The fallen human race is in need of God’s righteousness as is seen in these verses. It is rather easy to show and believe that the immoral persons of Romans 1:21-32 were destitute of righteousness, and that it was necessary for them to acquire the “righteousness of God” for salvation. (See: first study in this series.) But now another kind of person is in view in our text. He is the moral person. A person who mistakes respectability for righteousness. A person who compares himself with others and proudly judges them as inferiors and sinners. A person who has, perhaps, turned over a new leaf but knows nothing of a spiritual regeneration. A person who seeks to justify himself as being better than others (2 Cor. 10:12). However, this moral person is as destitute of righteousness before God as the immoral persons. To such a person this text comes as a direct message, another indictment, with several counts:
- They are without excuse and are condemned because they practice the very things they condemn in others (vs. 1). These things may not be practiced as openly as among the uncivilized and heathen peoples, but what about the envy, strife, deceit, pride, haughtiness, and boastfulness as seen in Chapter 1:29-30? Are not these things also found among the more civilized and cultured peoples? Yes! They are surely as guilty as the people referred to in Chapter 1?

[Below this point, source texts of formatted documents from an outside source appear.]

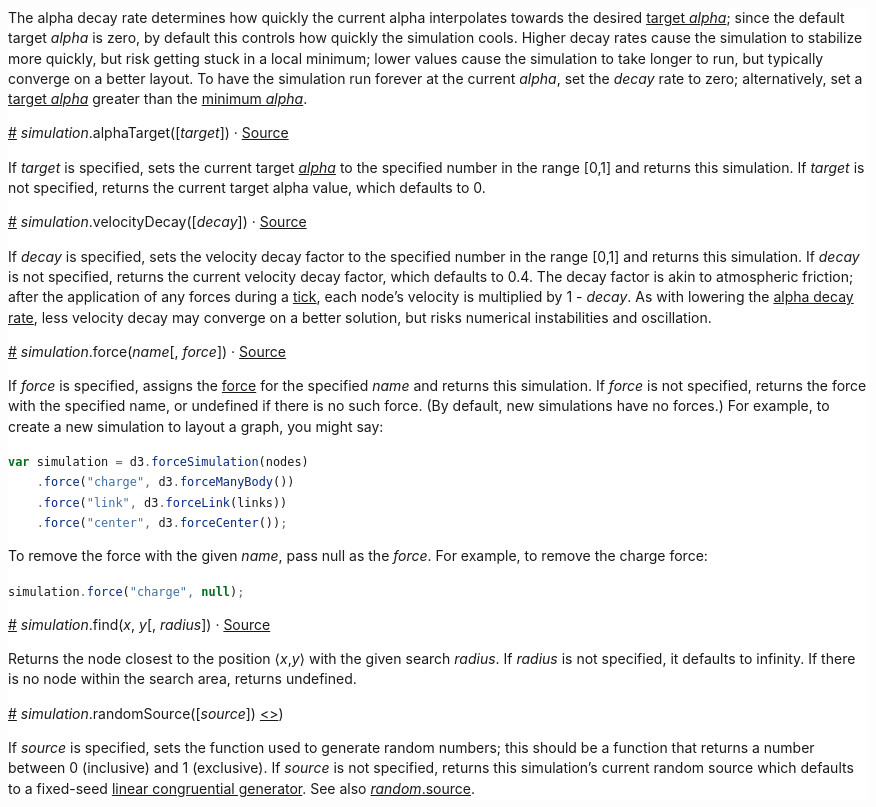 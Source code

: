 The alpha decay rate determines how quickly the current alpha interpolates towards the desired [target _alpha_](./#simulation\_alphaTarget); since the default target _alpha_ is zero, by default this controls how quickly the simulation cools. Higher decay rates cause the simulation to stabilize more quickly, but risk getting stuck in a local minimum; lower values cause the simulation to take longer to run, but typically converge on a better layout. To have the simulation run forever at the current _alpha_, set the _decay_ rate to zero; alternatively, set a [target _alpha_](./#simulation\_alphaTarget) greater than the [minimum _alpha_](./#simulation\_alphaMin).

[#](./#simulation\_alphaTarget) _simulation_.alphaTarget(\[_target_]) · [Source](https://github.com/d3/d3-force/blob/master/src/simulation.js)

If _target_ is specified, sets the current target [_alpha_](./#simulation\_alpha) to the specified number in the range \[0,1] and returns this simulation. If _target_ is not specified, returns the current target alpha value, which defaults to 0.

[#](./#simulation\_velocityDecay) _simulation_.velocityDecay(\[_decay_]) · [Source](https://github.com/d3/d3-force/blob/master/src/simulation.js)

If _decay_ is specified, sets the velocity decay factor to the specified number in the range \[0,1] and returns this simulation. If _decay_ is not specified, returns the current velocity decay factor, which defaults to 0.4. The decay factor is akin to atmospheric friction; after the application of any forces during a [tick](./#simulation\_tick), each node’s velocity is multiplied by 1 - _decay_. As with lowering the [alpha decay rate](./#simulation\_alphaDecay), less velocity decay may converge on a better solution, but risks numerical instabilities and oscillation.

[#](./#simulation\_force) _simulation_.force(_name_\[, _force_]) · [Source](https://github.com/d3/d3-force/blob/master/src/simulation.js)

If _force_ is specified, assigns the [force](./#forces) for the specified _name_ and returns this simulation. If _force_ is not specified, returns the force with the specified name, or undefined if there is no such force. (By default, new simulations have no forces.) For example, to create a new simulation to layout a graph, you might say:

```js
var simulation = d3.forceSimulation(nodes)
    .force("charge", d3.forceManyBody())
    .force("link", d3.forceLink(links))
    .force("center", d3.forceCenter());
```

To remove the force with the given _name_, pass null as the _force_. For example, to remove the charge force:

```js
simulation.force("charge", null);
```

[#](./#simulation\_find) _simulation_.find(_x_, _y_\[, _radius_]) · [Source](https://github.com/d3/d3-force/blob/master/src/simulation.js)

Returns the node closest to the position ⟨_x_,_y_⟩ with the given search _radius_. If _radius_ is not specified, it defaults to infinity. If there is no node within the search area, returns undefined.

[#](./#simulation\_randomSource) _simulation_.randomSource(\[_source_]) [<>](https://github.com/d3/d3-force/blob/master/src/simulation.js))

If _source_ is specified, sets the function used to generate random numbers; this should be a function that returns a number between 0 (inclusive) and 1 (exclusive). If _source_ is not specified, returns this simulation’s current random source which defaults to a fixed-seed [linear congruential generator](https://en.wikipedia.org/wiki/Linear\_congruential\_generator). See also [_random_.source](https://github.com/d3/d3-random/blob/master/README.md#random\_source).
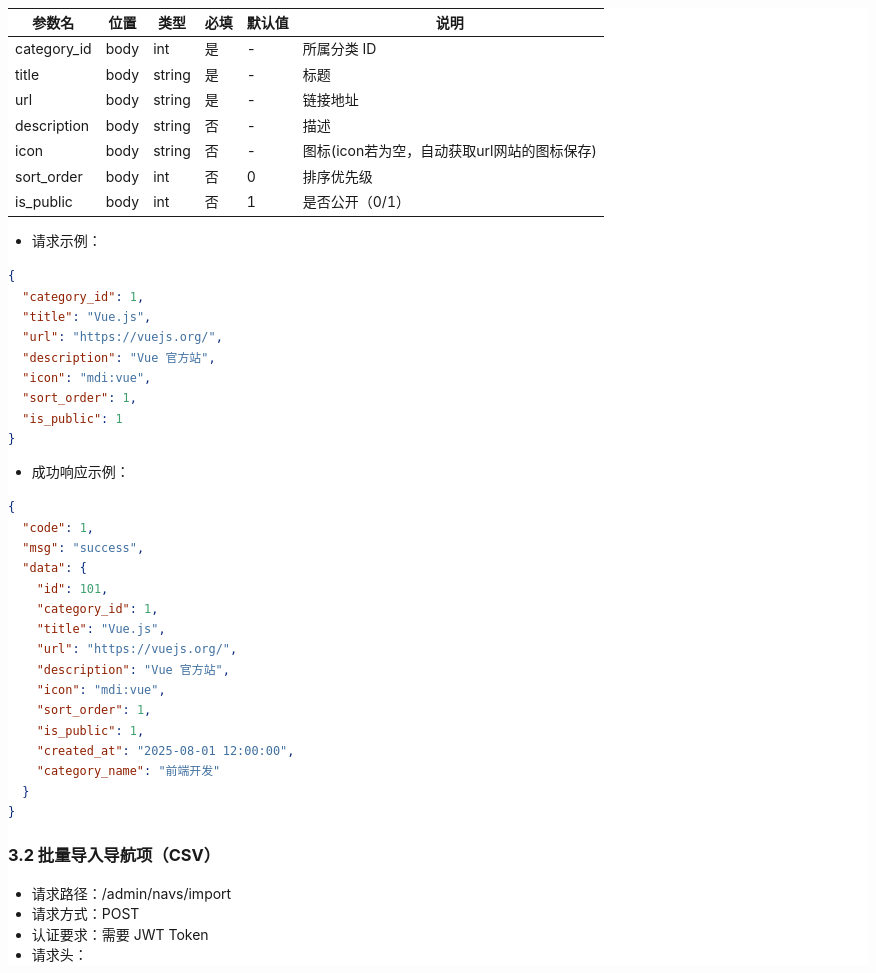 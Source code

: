 | 参数名 | 位置 | 类型 | 必填 | 默认值 | 说明 |
| --- | --- | --- | --- | --- | --- |
| category_id | body | int | 是 | - | 所属分类 ID |
| title | body | string | 是 | - | 标题 |
| url | body | string | 是 | - | 链接地址 |
| description | body | string | 否 | - | 描述 |
| icon | body | string | 否 | - | 图标(icon若为空，自动获取url网站的图标保存) |
| sort_order | body | int | 否 | 0 | 排序优先级 |
| is_public | body | int | 否 | 1 | 是否公开（0/1） |

- 请求示例：

```json
{
  "category_id": 1,  
  "title": "Vue.js",
  "url": "https://vuejs.org/",
  "description": "Vue 官方站",
  "icon": "mdi:vue",
  "sort_order": 1,
  "is_public": 1
}
```

- 成功响应示例：

```json
{
  "code": 1,
  "msg": "success",
  "data": {
    "id": 101,
    "category_id": 1,
    "title": "Vue.js",
    "url": "https://vuejs.org/",
    "description": "Vue 官方站",
    "icon": "mdi:vue",
    "sort_order": 1,
    "is_public": 1,
    "created_at": "2025-08-01 12:00:00",
    "category_name": "前端开发"
  }
}
```

### 3.2 批量导入导航项（CSV）

- 请求路径：/admin/navs/import
- 请求方式：POST
- 认证要求：需要 JWT Token
- 请求头：
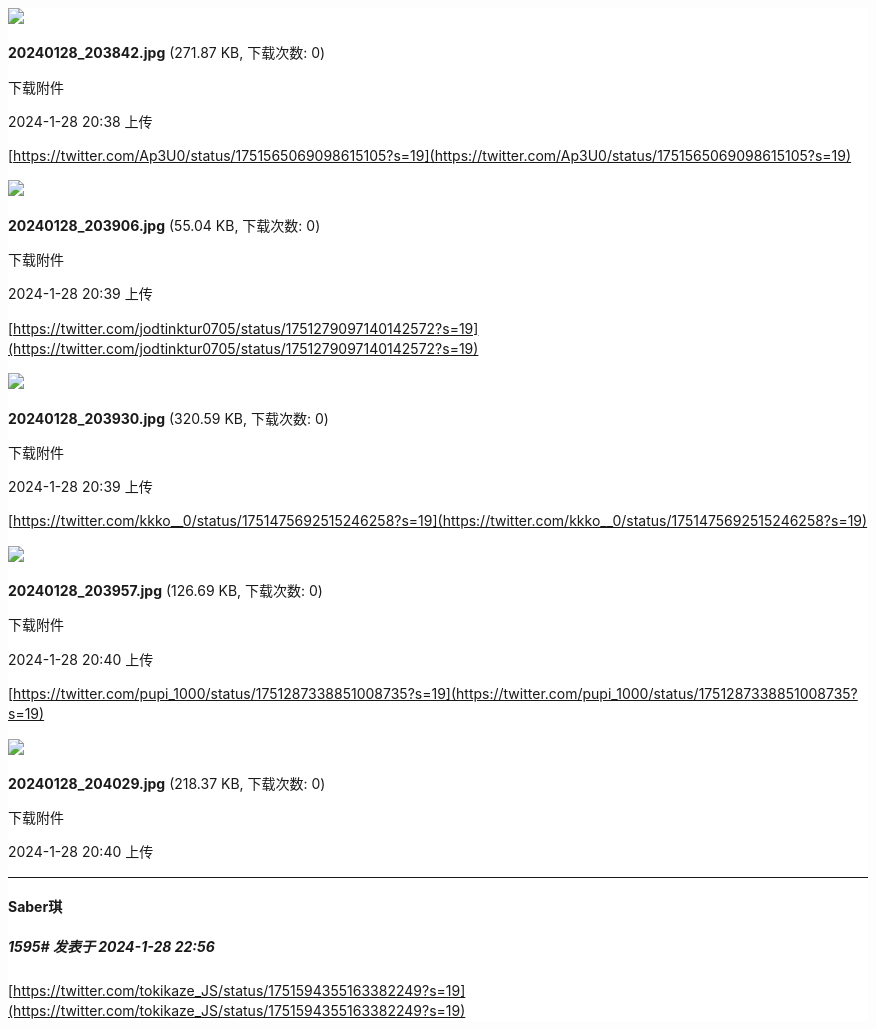 <img src="https://img.saraba1st.com/forum/202401/28/203857zlsitj9salmeajsi.jpg" referrerpolicy="no-referrer">

<strong>20240128_203842.jpg</strong> (271.87 KB, 下载次数: 0)

下载附件

2024-1-28 20:38 上传

[https://twitter.com/Ap3U0/status/1751565069098615105?s=19](https://twitter.com/Ap3U0/status/1751565069098615105?s=19)

<img src="https://img.saraba1st.com/forum/202401/28/203923sghzfkzjwghtfpf5.jpg" referrerpolicy="no-referrer">

<strong>20240128_203906.jpg</strong> (55.04 KB, 下载次数: 0)

下载附件

2024-1-28 20:39 上传

[https://twitter.com/jodtinktur0705/status/1751279097140142572?s=19](https://twitter.com/jodtinktur0705/status/1751279097140142572?s=19)

<img src="https://img.saraba1st.com/forum/202401/28/203950kd7rrqrcryzzzj3r.jpg" referrerpolicy="no-referrer">

<strong>20240128_203930.jpg</strong> (320.59 KB, 下载次数: 0)

下载附件

2024-1-28 20:39 上传

[https://twitter.com/kkko__0/status/1751475692515246258?s=19](https://twitter.com/kkko__0/status/1751475692515246258?s=19)

<img src="https://img.saraba1st.com/forum/202401/28/204012ec1mq6cx9aec6fdc.jpg" referrerpolicy="no-referrer">

<strong>20240128_203957.jpg</strong> (126.69 KB, 下载次数: 0)

下载附件

2024-1-28 20:40 上传

[https://twitter.com/pupi_1000/status/1751287338851008735?s=19](https://twitter.com/pupi_1000/status/1751287338851008735?s=19)

<img src="https://img.saraba1st.com/forum/202401/28/204045zicpdftaxid0axep.jpg" referrerpolicy="no-referrer">

<strong>20240128_204029.jpg</strong> (218.37 KB, 下载次数: 0)

下载附件

2024-1-28 20:40 上传


*****

####  Saber琪  
##### 1595#       发表于 2024-1-28 22:56

[https://twitter.com/tokikaze_JS/status/1751594355163382249?s=19](https://twitter.com/tokikaze_JS/status/1751594355163382249?s=19)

- God judges not according to outward appearances but according to truth (vs. 2). He deals with realities, not professions, with actions, rather than words. Their outward conditions differ. Yes! But, guilty and condemned just the same.
- They ignore, neglect and reject His goodness in withholding punishment. They do not realize “the goodness of God,” was designed to lead people to a change of mind (“repentance”) about their sin, self and the Savior. Thus, they lay up for themselves a warehouse of “wrath” which God will reveal in the day of His righteous judgment. A day in which He will reveal the “secrets of men” and punish their sins (vss. 5-16). His goodness is an invitation to repentance. He who continues in evil despises that goodness and brings upon himself “the wrath of God.” There is no escape from His judgment. Some people foolishly think that is possible (vs. 3). Others abuse the long-suffering of God in bearing with them (vs. 4).
These sixteen verses, as seen in our text, do not represent God’s method of salvation, rather they manifest the principles of His judgment. Notice the repetition of the words “judges” and “judgment.” You will find them six times in the first five verses. The phrase “the judgment of God” occurs three times. This is precisely what the Apostle is writing about. The principles on which God’s judgments are based are these:
- It is according to truth, or reality (vs. 2).
- It is according to deeds, not good intentions (vs. 6).
- It is without respect of persons (vs. 11).
- It is according to advantages given (vs. 12).
- It is according to the secrets of man’s heart (vs. 16, cf., Mark 7:21-23).
- It is according to Paul’s gospel (vs. 16).
Judged according to these principles there is only one possible verdict. “All the world” is “guilty” (3:19-20)! So the moral man, too, needs this divine righteousness provided as a gift by the person of Christ and received by faith in Him.